Back issues of this newsletter may be found at http://www.justice.gov/crt/spec_topics/religiousdiscrimination. You may also contact the Special Counsel for Religious Discrimination, Eric W. Treene, at (202) 353-8622.
IN THIS ISSUE:
- Civil Rights Division Marks 60th Anniversary
- Department of Justice Tells Supreme Court that First Amendment Forbids Compelling Baker to Violate Conscience
- United States Resolves Suit Against Pennsylvania Township Over Denial of Approval for Mosque
- Sewage Regulation is Land Use Regulation Under RLUIPA
- Florida Man Pleads Guilty to Federal Hate Crime and WMD Charge for Attempted Attack on Synagogue
Acting Assistant Attorney General Highlights Prosecution of Hate Crimes in Address at Virginia Mosque
On September 13, Acting Assistant Attorney General John Gore gave remarks on federal hate crime prosecutions at an event honoring law enforcement at the ADAMS Center mosque in Sterling, Virginia.

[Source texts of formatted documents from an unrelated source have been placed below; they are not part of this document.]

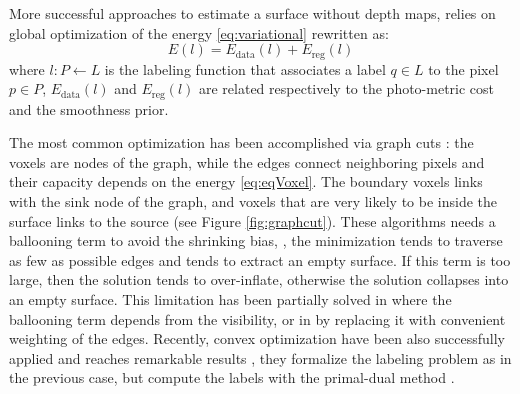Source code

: More successful approaches to estimate a surface without depth maps, relies on global optimization of the energy \eqref{eq:variational} rewritten as:
\begin{equation}
\label{eq:eqVoxel}
E(\mathit{l}) = E_{\text{data}}(\mathit{l}) + E_{\text{reg}} (\mathit{l})  
\end{equation}
where $\mathit{l}:\mathit{P}\leftarrow \mathit{L}$ is the labeling function that associates a label $q\in \mathit{L}$ to the pixel $p \in\mathit{P}$, $E_{\text{data}}(\mathit{l})$ and $E_{\text{reg}} (\mathit{l})$ are related respectively to the photo-metric cost and the smoothness prior.

The most common optimization has been accomplished via graph cuts \cite{vogiatzis2005multi,kolmogorov2002multi,hornung2006hierarchical,furukawa2006carved,mucke2011surface,hernandez2007probabilistic}: the voxels are nodes of the graph, while the edges connect neighboring pixels and their capacity depends on the energy \eqref{eq:eqVoxel}. The boundary voxels links with the sink node of the graph, and voxels that are very likely to be inside the surface links to the source (see Figure \ref{fig:graphcut}).
These algorithms needs a ballooning term to avoid the shrinking bias, \ie, the minimization tends to traverse as few as possible edges and tends to extract an empty surface. If this term is too large, then the solution tends to over-inflate, otherwise the solution collapses into an empty surface.
This limitation has been partially solved in \cite{hernandez2007probabilistic} where the ballooning term depends  from the visibility, or in \cite{mucke2011surface} by replacing it with convenient weighting of the edges. 
Recently, convex optimization have been also successfully applied and reaches remarkable results
\cite{kolev2009continuous,kolev2010anisotropic,kostrikov2014probabilistic,savinov2016semantic}, they formalize the labeling problem as in the previous case, but compute the labels with the primal-dual method \cite{mehrotra1992implementation}.




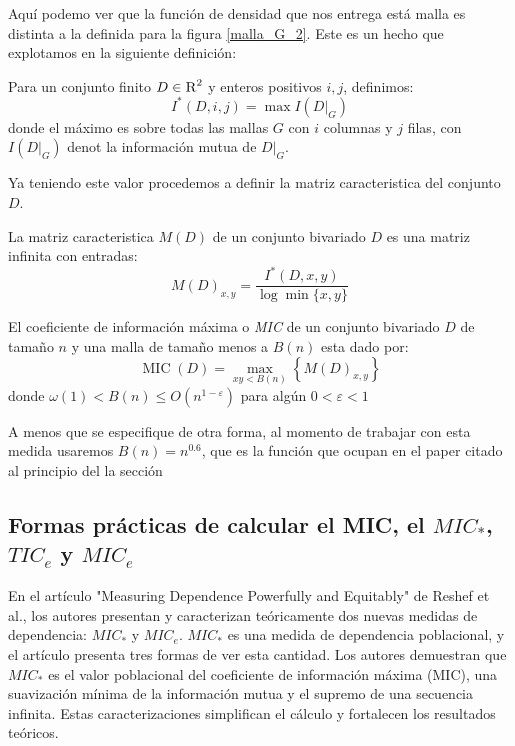 	Aqu\'i podemo ver que la funci\'on de densidad que nos entrega est\'a malla es distinta a la definida para la figura \ref{malla_G_2}. Este es un hecho que explotamos en la siguiente definici\'on: 

	\begin{defn}
		Para un conjunto finito $D\in\textsc{R}^2$ y enteros positivos $i,j$, definimos:
		$$
		I^*(D,i,j)=\max I(D|_G)
		$$
		donde el m\'aximo es sobre todas las mallas $G$ con $i$ columnas y $j$ filas, con $I(D|_G)$ denot la informaci\'on mutua de $D|_G$.
	\end{defn}

	Ya teniendo este valor procedemos a definir la matriz caracteristica del conjunto $D$.

	\begin{defn}
		La matriz caracteristica $M(D)$ de un conjunto bivariado $D$ es una matriz infinita con entradas:
		$$
		M(D)_{x, y}=\frac{I^{*}(D, x, y)}{\log \min \{x, y\}}
		$$
	\end{defn}
	\begin{defn}
		El coeficiente de informaci\'on m\'axima o \textit{MIC} de un conjunto bivariado $D$ de tama\~no $n$ y una malla de tama\~no menos a $B(n)$ esta dado por:
		$$
		\operatorname{MIC}(D)=\max _{x y<B(n)}\left\{M(D)_{x, y}\right\}
		$$
		donde $\omega(1)<B(n) \leq O\left(n^{1-\varepsilon}\right)$ para alg\'un $0<\varepsilon<1$ 
	\end{defn}
	\begin{rem}
		A menos que se especifique de otra forma, al momento de trabajar con esta medida usaremos $B(n)=n^{0.6}$, que es la funci\'on que ocupan en el paper citado al principio del la secci\'on
	\end{rem}

	\subsection{Formas pr\'acticas de calcular el MIC, el $MIC_*$, $TIC_e$ y $MIC_e$}

	En el art\'iculo "Measuring Dependence Powerfully and Equitably" de Reshef et al., los autores presentan y caracterizan te\'oricamente dos nuevas medidas de dependencia: $MIC_*$ y $MIC_e$. $MIC_*$ es una medida de dependencia poblacional, y el art\' iculo presenta tres formas de ver esta cantidad. Los autores demuestran que $MIC_*$ es el valor poblacional del coeficiente de informaci\'on m\'axima (MIC), una suavizaci\'on m\'inima de la informaci\'on mutua y el supremo de una secuencia infinita. Estas caracterizaciones simplifican el c\'alculo y fortalecen los resultados te\'oricos.

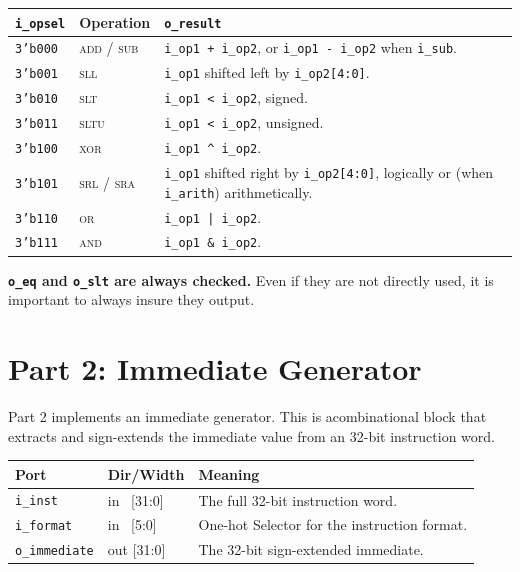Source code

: \documentclass[11pt]{article}
\begin{document}
\begin{center}
\begin{tabular}{@{}llp{7.8cm}@{}}
\toprule
\textbf{\texttt{i\_opsel}} & \textbf{Operation} & \textbf{\texttt{o\_result}} \\
\midrule
\texttt{3'b000} & \textsc{add} / \textsc{sub} & \texttt{i\_op1 + i\_op2}, or \texttt{i\_op1 - i\_op2} when \texttt{i\_sub}. \\
\texttt{3'b001} & \textsc{sll}                & \texttt{i\_op1} shifted left by \texttt{i\_op2[4:0]}. \\
\texttt{3'b010} & \textsc{slt} & \texttt{i\_op1 < i\_op2}, signed. \\
\texttt{3'b011} & \textsc{sltu} & \texttt{i\_op1 < i\_op2}, unsigned. \\
\texttt{3'b100} & \textsc{xor}                & \texttt{i\_op1 \^{} i\_op2}. \\
\texttt{3'b101} & \textsc{srl} / \textsc{sra} & \texttt{i\_op1} shifted right by \texttt{i\_op2[4:0]}, logically or (when \texttt{i\_arith}) arithmetically. \\
\texttt{3'b110} & \textsc{or}                 & \texttt{i\_op1 | i\_op2}. \\
\texttt{3'b111} & \textsc{and}                & \texttt{i\_op1 \& i\_op2}. \\
\bottomrule
\end{tabular}
\end{center}

\begin{clarification}
\textbf{\texttt{o\_eq} and \texttt{o\_slt} are always checked.} Even if they are not directly used, it is important to always insure they output.
\end{clarification}

\newpage

\section{Part 2: Immediate Generator}
\label{sec:imm}
Part 2 implements an immediate generator. This is acombinational block that extracts and sign-extends the immediate value from an 32-bit instruction word.

\begin{center}
\begin{tabular}{@{}llp{8.6cm}@{}}
\toprule
\textbf{Port} & \textbf{Dir/Width} & \textbf{Meaning} \\
\midrule
\texttt{i\_inst}      & in \ [31:0] & The full 32-bit instruction word. \\
\texttt{i\_format}    & in \ [5:0]  & One-hot Selector for the instruction format. \\
\texttt{o\_immediate} & out [31:0]  & The 32-bit sign-extended immediate. \\
\bottomrule
\end{tabular}
\end{center}
\end{document}
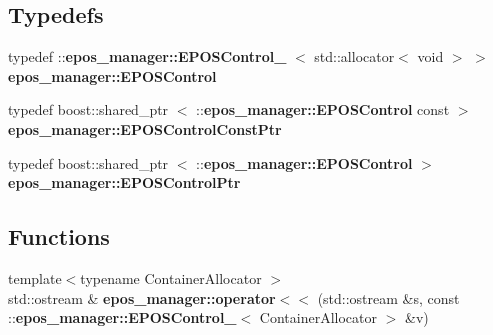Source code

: \subsection*{\-Typedefs}
\begin{DoxyCompactItemize}
\item 
typedef \*
\-::{\bf epos\-\_\-manager\-::\-E\-P\-O\-S\-Control\-\_\-}\*
$<$ std\-::allocator$<$ void $>$ $>$ {\bf epos\-\_\-manager\-::\-E\-P\-O\-S\-Control}
\item 
typedef boost\-::shared\-\_\-ptr\*
$<$ \-::{\bf epos\-\_\-manager\-::\-E\-P\-O\-S\-Control} \*
const  $>$ {\bf epos\-\_\-manager\-::\-E\-P\-O\-S\-Control\-Const\-Ptr}
\item 
typedef boost\-::shared\-\_\-ptr\*
$<$ \-::{\bf epos\-\_\-manager\-::\-E\-P\-O\-S\-Control} $>$ {\bf epos\-\_\-manager\-::\-E\-P\-O\-S\-Control\-Ptr}
\end{DoxyCompactItemize}
\subsection*{\-Functions}
\begin{DoxyCompactItemize}
\item 
{\footnotesize template$<$typename Container\-Allocator $>$ }\\std\-::ostream \& {\bf epos\-\_\-manager\-::operator$<$$<$} (std\-::ostream \&s, const \-::{\bf epos\-\_\-manager\-::\-E\-P\-O\-S\-Control\-\_\-}$<$ \-Container\-Allocator $>$ \&v)
\end{DoxyCompactItemize}
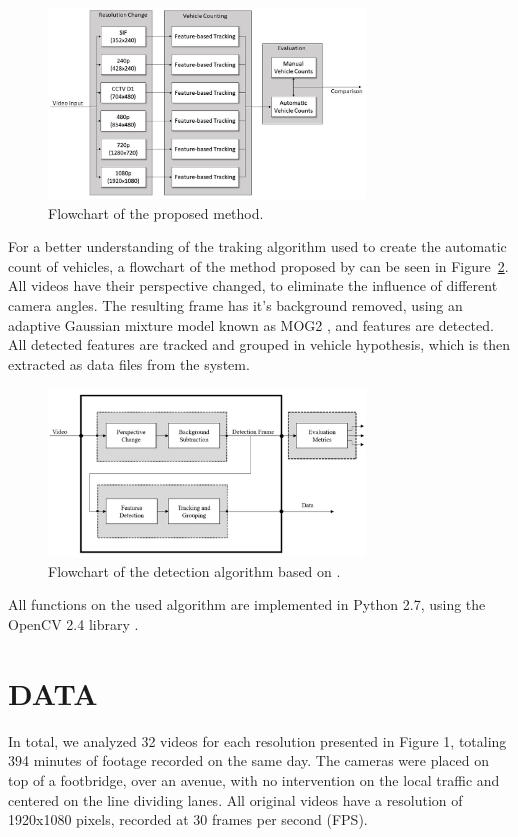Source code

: \documentclass[article,12pt,a4paper,oneside,hidelinks]{memoir}
\begin{document}
\begin{figure}[h]
	\centering
	\includegraphics[width=0.75\textwidth]{Figuras/fig1.jpg}
	\caption{Flowchart of the proposed method.}
	\label{fig:fig1}
\end{figure}

For a better understanding of the traking algorithm used to create the automatic count of vehicles, a flowchart of the method proposed by \citet{marcomini2018} can be seen in Figure~\ref{fig:fig0}. All videos have their perspective changed, to eliminate the influence of different camera angles. The resulting frame has it's background removed, using an adaptive Gaussian mixture model known as MOG2 \citep{zivkovic2004improved}, and features are detected. All detected features are tracked and grouped in vehicle hypothesis, which is then extracted as data files from the system.

\begin{figure}[h]
	\centering
	\includegraphics[width=0.75\textwidth]{Figuras/fig0.jpg}
	\caption{Flowchart of the detection algorithm based on \citet{marcomini2018}.}
	\label{fig:fig0}
\end{figure}

All functions on the used algorithm are implemented in Python 2.7, using the OpenCV 2.4 library \citep{OpenCV2019}.

\section{DATA}
In total, we analyzed 32 videos for each resolution presented in Figure 1, totaling 394 minutes of footage recorded on the same day. The cameras were placed on top of a footbridge, over an avenue, with no intervention on the local traffic and centered on the line dividing lanes. All original videos have a resolution of 1920x1080 pixels, recorded at 30 frames per second (FPS).
\end{document}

Acting Assistant Attorney General Gore stressed that combating hate crimes, including religious hate crimes, are a DOJ priority, echoing Attorney General’s statement in March that “[w]e will not tolerate threats or acts of violence targeting any person or community in this country on the basis of their religious beliefs or background.”
Recent DOJ prosecutions involving attacks against Muslim, Arab, Sikh, South Asian, and Hindu Americans, and people perceived to be members of these groups, include a June 22 indictment of a man charged with the arson of a mosque in Victoria, Texas; a June 15 indictment of a Florida man for threatening to shoot mosque members; a June 14 sentencing of a Tennessee man to 235 months in prison for soliciting another person to violate federal civil rights laws by burning down a mosque in Islamberg, N.Y; and a June 9 indictment of a man charged with shooting two Indian men at a bar in Kansas, killing one, because he thought they were Iranian, and shooting and wounding a bystander who tried to help. More information is available on the Civil Rights Division’s Criminal Section Home Page and its Hate Crimes page.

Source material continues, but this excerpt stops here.